A condemned woman, Agnes’ fate is sealed and while there is hope that she will be saved, her demise is inevitable. A blanket of melancholy wraps around Agnes for the duration of the novel and does not leave her, even after the last page. This melancholy is juxtaposed with a haunting beauty, both for Iceland and the relationships between the characters. An absolute pleasure to read.

After Darkness by Christine Piper

As a Modern History undergrad I had the pleasure of being taught by a wonderfully eccentric, intelligent and brilliant man. Not only were his tutorials entertaining and engaging, his feedback on assignments remain, to date, unsurpassed. One particular treasure was:

“This is a neat paper. I mean that in a tidy as well as a Brady-Bunch kind of way”. Oh Howard, how I miss thee.

These immortal words echoed through my mind as I read, After Darkness. It was a lovely novel. The premise was interesting and the writing was nice. Set in pre and post WWII Japan with Australia in the middle, After Darkness follows the education and subsequent career of a young Japanese doctor. Torn between a love for his country and the moral impetus of his Hippocratic Oath, Dr Ibaraki negotiates a harsh life interned in a POW camp in a brutal and isolated part of Australia.

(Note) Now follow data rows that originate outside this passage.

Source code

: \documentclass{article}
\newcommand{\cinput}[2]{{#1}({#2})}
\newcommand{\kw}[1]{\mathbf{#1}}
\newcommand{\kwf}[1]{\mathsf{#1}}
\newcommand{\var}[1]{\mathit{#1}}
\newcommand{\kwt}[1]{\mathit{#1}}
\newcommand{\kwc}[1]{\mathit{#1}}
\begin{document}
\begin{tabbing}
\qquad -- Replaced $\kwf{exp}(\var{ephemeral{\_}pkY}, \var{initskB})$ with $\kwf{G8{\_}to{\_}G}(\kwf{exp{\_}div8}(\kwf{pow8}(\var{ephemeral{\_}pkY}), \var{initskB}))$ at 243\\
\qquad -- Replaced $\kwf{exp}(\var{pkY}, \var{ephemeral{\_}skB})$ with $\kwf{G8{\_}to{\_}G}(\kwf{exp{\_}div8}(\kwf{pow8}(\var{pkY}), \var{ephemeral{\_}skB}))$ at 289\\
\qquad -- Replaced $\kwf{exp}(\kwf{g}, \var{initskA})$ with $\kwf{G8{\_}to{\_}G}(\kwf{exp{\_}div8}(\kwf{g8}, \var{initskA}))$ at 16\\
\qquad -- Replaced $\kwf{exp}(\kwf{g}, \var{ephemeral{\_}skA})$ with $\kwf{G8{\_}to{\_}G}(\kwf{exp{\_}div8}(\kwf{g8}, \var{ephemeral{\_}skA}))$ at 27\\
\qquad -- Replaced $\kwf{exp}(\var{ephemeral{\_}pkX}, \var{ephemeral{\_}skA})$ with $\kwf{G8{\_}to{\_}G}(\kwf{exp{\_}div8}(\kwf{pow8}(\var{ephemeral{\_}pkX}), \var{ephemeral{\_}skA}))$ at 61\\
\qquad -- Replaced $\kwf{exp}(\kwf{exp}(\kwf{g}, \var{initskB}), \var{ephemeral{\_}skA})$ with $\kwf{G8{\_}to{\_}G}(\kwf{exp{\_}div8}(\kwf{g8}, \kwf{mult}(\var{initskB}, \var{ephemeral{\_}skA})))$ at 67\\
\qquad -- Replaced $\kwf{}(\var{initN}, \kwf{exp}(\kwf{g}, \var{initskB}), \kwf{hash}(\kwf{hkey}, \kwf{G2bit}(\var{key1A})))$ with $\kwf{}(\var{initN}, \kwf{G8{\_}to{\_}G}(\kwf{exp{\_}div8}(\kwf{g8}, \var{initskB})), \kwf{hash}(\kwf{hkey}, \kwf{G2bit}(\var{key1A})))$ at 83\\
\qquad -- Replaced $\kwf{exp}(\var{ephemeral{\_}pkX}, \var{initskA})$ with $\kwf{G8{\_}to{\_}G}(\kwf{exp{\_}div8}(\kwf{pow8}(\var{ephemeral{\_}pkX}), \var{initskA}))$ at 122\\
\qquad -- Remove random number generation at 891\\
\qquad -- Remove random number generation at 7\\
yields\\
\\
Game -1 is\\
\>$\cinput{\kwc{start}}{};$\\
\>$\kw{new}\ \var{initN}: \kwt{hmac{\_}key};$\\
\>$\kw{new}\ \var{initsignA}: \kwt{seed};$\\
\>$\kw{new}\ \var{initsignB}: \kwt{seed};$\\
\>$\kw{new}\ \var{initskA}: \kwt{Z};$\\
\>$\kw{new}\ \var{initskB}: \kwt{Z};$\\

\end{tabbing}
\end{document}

The novel flashes back to Ibaraki’s life in Japan; his childhood, his first job and his marriage. These moments begin to piece together a fractured life, one that has seen sorrow, disappointment and conflict alongside joy and stilted happiness. His life in the POW camp, while harsh, is somewhat better than his counterparts due to his status as doctor. But there is a heavy blanket of melancholy that covers Ibaraki that reveals itself slowly like a lily opening up after too much water.

Ibaraki seems to have lived life on a borderland. Not quite happy, not quite sad. Not quite successful and not completely feckless. And so it is with After Darkness. It is not completely engaging in an ‘un-put-downable’ way, but it is a pleasurable journey and one worth taking.

PS rest assured, I received a Distinction average under Howard’s tutelage, Cindy Brady references and all.